| ASSIGNED TASK |
List all lines of the data containing the word "ikke".

(Data extracted from a collection)
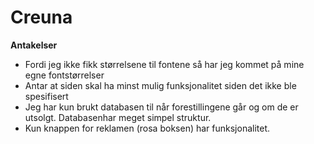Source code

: # Creuna

__Antakelser__
- Fordi jeg ikke fikk størrelsene til fontene så har jeg kommet på mine egne fontstørrelser
- Antar at siden skal ha minst mulig funksjonalitet siden det ikke ble spesifisert
- Jeg har kun brukt databasen til når forestillingene går og om de er utsolgt. Databasenhar meget simpel struktur.
- Kun knappen for reklamen (rosa boksen) har funksjonalitet.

| SOLUTION TO THIS TASK |
- Fordi jeg ikke fikk størrelsene til fontene så har jeg kommet på mine egne fontstørrelser
- Antar at siden skal ha minst mulig funksjonalitet siden det ikke ble spesifisert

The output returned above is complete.